Familiar Actors

Technical Deep Dive

This page covers the engineering decisions behind Familiar Actors — what worked, what didn't, and why things are built the way they are.

The Embedding Pipeline

The core idea is simple: turn each actor's headshot into a list of 512 numbers (a "vector") that captures what they look like, then compare those lists to find similar-looking people.

Why CLIP, not a face recognition model?

Our first attempt used ArcFace via deepface — a model designed for face verification ("is this the same person?"). The results were terrible. Samuel L. Jackson's closest match was a young white woman named Camilla Belle. Known lookalike pairs like Bryce Dallas Howard and Jessica Chastain didn't match at all.

The problem: ArcFace is trained with angular margin loss that maximizes the distance between different identities. It's literally optimized to make different people look as different as possible. The similarity scores between different people were meaningless noise.

CLIP (Contrastive Language-Image Pre-training) captures holistic visual similarity — face shape, coloring, hair, expression, overall vibe.

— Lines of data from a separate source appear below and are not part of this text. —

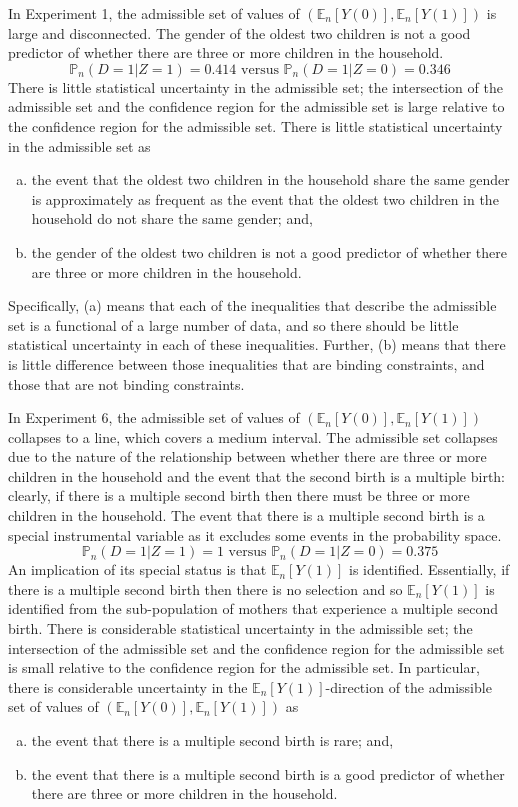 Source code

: \documentclass[10pt,a4paper,twoside]{article}
\numberwithin{equation}{section}
\begin{document}
In Experiment 1, the admissible set of values of $(\mathbb{E}_n[Y(0)],\mathbb{E}_n[Y(1)])$ is large and disconnected. The gender of the oldest two children is not a good predictor of whether there are three or more children in the household. 
\[\mathbb{P}_n(D=1|Z=1)=0.414\text{ versus }\mathbb{P}_n(D=1|Z=0)=0.346\]
There is little statistical uncertainty in the admissible set; the intersection of the admissible set and the confidence region for the admissible set is large relative to the confidence region for the admissible set. There is little statistical uncertainty in the admissible set as
\begin{enumerate}[(a)]
\item the event that the oldest two children in the household share the same gender is approximately as frequent as the event that the oldest two children in the household do not share the same gender; and,
\item the gender of the oldest two children is not a good predictor of whether there are three or more children in the household.
\end{enumerate} 
Specifically, (a) means that each of the inequalities that describe the admissible set is a functional of a large number of data, and so there should be little statistical uncertainty in each of these inequalities. Further, (b) means that there is little difference between those inequalities that are binding constraints, and those that are not binding constraints. 

In Experiment 6, the admissible set of values of $(\mathbb{E}_n[Y(0)],\mathbb{E}_n[Y(1)])$ collapses to a line, which covers a medium interval. The admissible set collapses due to the nature of the relationship between whether there are three or more children in the household and the event that the second birth is a multiple birth: clearly, if there is a multiple second birth then there must be three or more children in the household. The event that there is a multiple second birth is a special instrumental variable as it excludes some events in the probability space.
\[\mathbb{P}_n(D=1|Z=1)=1\text{ versus }\mathbb{P}_n(D=1|Z=0)=0.375\]
An implication of its special status is that $\mathbb{E}_n[Y(1)]$ is identified. Essentially, if there is a multiple second birth then there is no selection and so $\mathbb{E}_n[Y(1)]$ is identified from the sub-population of mothers that experience a multiple second birth. There is considerable statistical uncertainty in the admissible set; the intersection of the admissible set and the confidence region for the admissible set is small relative to the confidence region for the admissible set. In particular, there is considerable uncertainty in the $\mathbb{E}_n[Y(1)]$-direction of the admissible set of values of $(\mathbb{E}_n[Y(0)],\mathbb{E}_n[Y(1)])$ as
\begin{enumerate}[(a)]
\item the event that there is a multiple second birth is rare; and,
\item the event that there is a multiple second birth is a good predictor of whether there are three or more children in the household.
\end{enumerate}  
\end{document}
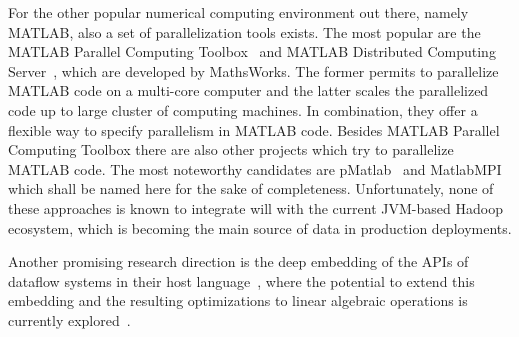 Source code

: For the other popular numerical computing environment out there, namely MATLAB, also a set of parallelization tools exists. The most popular are the MATLAB Parallel Computing Toolbox~\cite{parallelComputingToolbox} and MATLAB Distributed Computing Server~\cite{distributedComputingServer}, which are developed by MathsWorks. The former permits to parallelize MATLAB code on a multi-core computer and the latter scales the parallelized code up to large cluster of computing machines. In combination, they offer a flexible way to specify parallelism in MATLAB code. Besides MATLAB Parallel Computing Toolbox there are also other projects which try to parallelize MATLAB code. The most noteworthy candidates are pMatlab~\cite{bliss:ijhpca2007a} and MatlabMPI~\cite{kepner:jpdc2004a} which shall be named here for the sake of completeness. Unfortunately, none of these approaches is known to integrate will with the current JVM-based Hadoop ecosystem, which is becoming the main source of data in production deployments.

Another promising research direction is the deep embedding of the APIs of dataflow systems in their host language~\cite{Alexandrov2015}, where the potential to extend this embedding and the resulting optimizations to linear algebraic operations is currently explored~\cite{Kunft2016}. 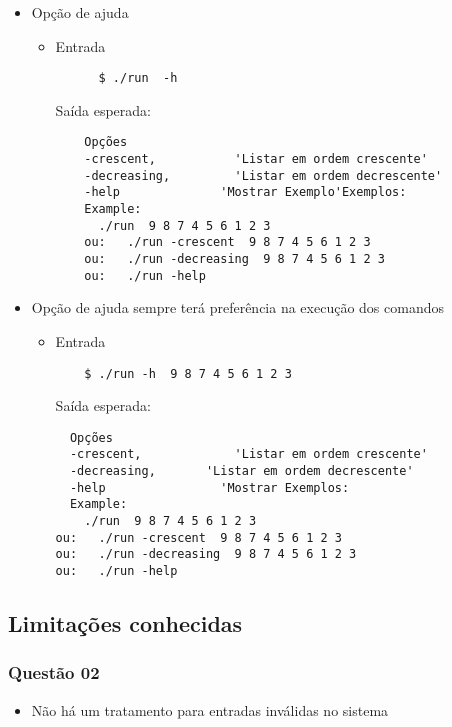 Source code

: \documentclass[11pt,a4paper]{article}
\begin{document}
\begin{itemize}
  \item Opção de ajuda
  \begin{itemize}
    \item Entrada
    \begin{verbatim}
      $ ./run  -h
    \end{verbatim}
    Saída esperada:
    \begin{verbatim}
    Opções
    -crescent, 			 'Listar em ordem crescente'
    -decreasing, 		 'Listar em ordem decrescente'
    -help 		       'Mostrar Exemplo'Exemplos:
    Example:
      ./run  9 8 7 4 5 6 1 2 3
	ou:   ./run -crescent  9 8 7 4 5 6 1 2 3
	ou:	  ./run -decreasing  9 8 7 4 5 6 1 2 3
	ou:	  ./run -help
\end{verbatim}
\end{itemize}


\item Opção de ajuda sempre terá preferência na execução dos comandos
\begin{itemize}
  \item Entrada
  \begin{verbatim}
    $ ./run -h  9 8 7 4 5 6 1 2 3
  \end{verbatim}
  Saída esperada:
  \begin{verbatim}
  Opções
  -crescent, 			 'Listar em ordem crescente'
  -decreasing, 		 'Listar em ordem decrescente'
  -help 		       'Mostrar Exemplos:
  Example:
    ./run  9 8 7 4 5 6 1 2 3
ou:   ./run -crescent  9 8 7 4 5 6 1 2 3
ou:	  ./run -decreasing  9 8 7 4 5 6 1 2 3
ou:	  ./run -help
\end{verbatim}
\end{itemize}
\end{itemize}


\subsection{Limitações conhecidas}

\subsubsection{Questão 02}
\begin{itemize}
  \item Não há um tratamento para entradas inválidas no sistema
\end{itemize}
\end{document}
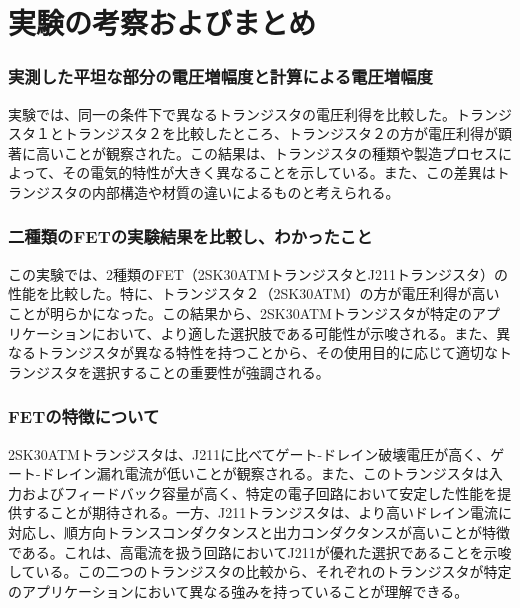 \documentclass[a4paper,11pt,xelatex,ja=standard]{bxjsarticle}
\begin{document}
    \section{実験の考察およびまとめ}

        \subsubsection{実測した平坦な部分の電圧増幅度と計算による電圧増幅度}
            実験では、同一の条件下で異なるトランジスタの電圧利得を比較した。トランジスタ１とトランジスタ２を比較したところ、トランジスタ２の方が電圧利得が顕著に高いことが観察された。この結果は、トランジスタの種類や製造プロセスによって、その電気的特性が大きく異なることを示している。また、この差異はトランジスタの内部構造や材質の違いによるものと考えられる。
    
        \subsubsection{二種類のFETの実験結果を比較し、わかったこと}
            この実験では、2種類のFET（2SK30ATMトランジスタとJ211トランジスタ）の性能を比較した。特に、トランジスタ２（2SK30ATM）の方が電圧利得が高いことが明らかになった。この結果から、2SK30ATMトランジスタが特定のアプリケーションにおいて、より適した選択肢である可能性が示唆される。また、異なるトランジスタが異なる特性を持つことから、その使用目的に応じて適切なトランジスタを選択することの重要性が強調される。
    
        \subsubsection{FETの特徴について}
            2SK30ATMトランジスタは、J211に比べてゲート-ドレイン破壊電圧が高く、ゲート-ドレイン漏れ電流が低いことが観察される。また、このトランジスタは入力およびフィードバック容量が高く、特定の電子回路において安定した性能を提供することが期待される。一方、J211トランジスタは、より高いドレイン電流に対応し、順方向トランスコンダクタンスと出力コンダクタンスが高いことが特徴である。これは、高電流を扱う回路においてJ211が優れた選択であることを示唆している。この二つのトランジスタの比較から、それぞれのトランジスタが特定のアプリケーションにおいて異なる強みを持っていることが理解できる。
    
\end{document}
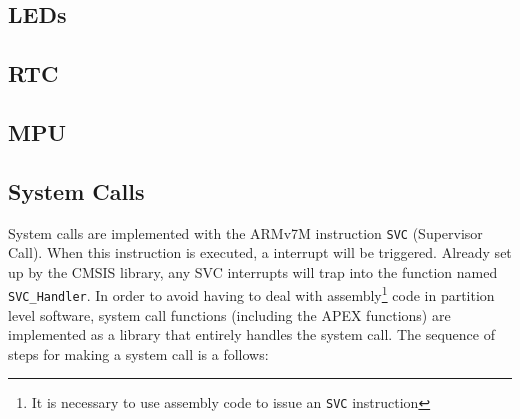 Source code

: \subsection{LEDs}

\subsection{RTC}

\subsection{MPU}

\subsection{System Calls}
System calls are implemented with the ARMv7M instruction \texttt{SVC} (Supervisor
Call). When this instruction is executed, a interrupt will be triggered. Already
set up by the CMSIS library, any SVC interrupts will trap into the function
named \texttt{SVC\_Handler}.
In order to avoid having to deal with assembly\footnote{It is necessary to use
assembly code to issue an \texttt{SVC} instruction} code in partition level
software, system call functions (including the APEX functions) are implemented
as a library that entirely handles the system call.
The sequence of steps for making a system call is a follows:\\
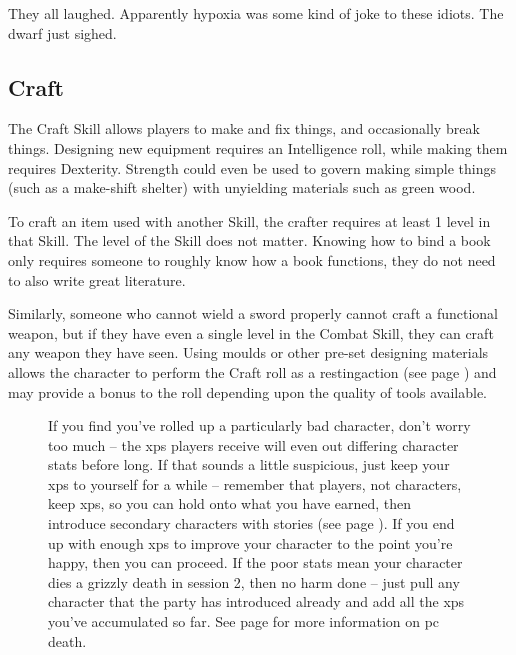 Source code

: \begin{multicols}{2}
\begin{exampletext}
  They all laughed.
  Apparently hypoxia was some kind of joke to these idiots.
  The dwarf just sighed.
  
\end{exampletext}

\subsection{Craft}

The Craft Skill allows players to make and fix things, and occasionally break things.
Designing new equipment requires an Intelligence roll, while making them requires Dexterity.
Strength could even be used to govern making simple things (such as a make-shift shelter) with unyielding materials such as green wood.

To craft an item used with another Skill, the crafter requires at least 1 level in that Skill.
The level of the Skill does not matter.
Knowing how to bind a book only requires someone to roughly know how a book functions, they do not need to also write great literature.

Similarly, someone who cannot wield a sword properly cannot craft a functional weapon, but if they have even a single level in the Combat Skill, they can craft any weapon they have seen.
Using moulds or other pre-set designing materials allows the character to perform the Craft roll as a \gls{restingaction} (see page \pageref{restingactions}) and may provide a bonus to the roll depending upon the quality of tools available.

\begin{figure*}[b!]
  \begin{boxtext}[title=Rolling with Bad Stats]

    If you find you've rolled up a particularly bad character, don't worry too much -- the \glspl{xp} players receive will even out differing character stats before long.
    If that sounds a little suspicious, just keep your \glspl{xp} to yourself for a while -- remember that players, not characters, keep \glspl{xp}, so you can hold onto what you have earned, then introduce secondary characters with stories (see page \pageref{stories}).
    If you end up with enough \glspl{xp} to improve your character to the point you're happy, then you can proceed.
    If the poor stats mean your character dies a grizzly death in session 2, then no harm done -- just pull any character that the party has introduced already and add all the \glspl{xp} you've accumulated so far.
    See page \pageref{pcdeath} for more information on \gls{pc} death.


\end{boxtext}
\end{figure*}
\end{multicols}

When someone says "that actor looks familiar," they're matching on this kind of high-level impression, not pixel-perfect facial geometry. Switching to CLIP immediately brought match scores from 35% to 89% for known similar actors.

Multi-photo averaging

A single headshot can be misleading — bad lighting, unusual angle, a styled look for a particular role. To get a more stable representation, we fetch up to 5 profile photos per actor from TMDB (ranked by community votes), generate an embedding for each, and average them. The math: L2-normalize each embedding so every photo contributes equally, compute the element-wise mean, then re-normalize the result back to the unit sphere.

Data Architecture

The system has three layers of data, each serving a different purpose:

The database (familiar_actors.db)

A SQLite database that stores metadata for every actor: their name, TMDB ID, image URLs, and file paths pointing to their headshots and embeddings. This is the source of truth — everything else can be regenerated from it (with time and API calls). It's small (~24MB) and gets committed to the repo as a backup.

Headshots (data/headshots/)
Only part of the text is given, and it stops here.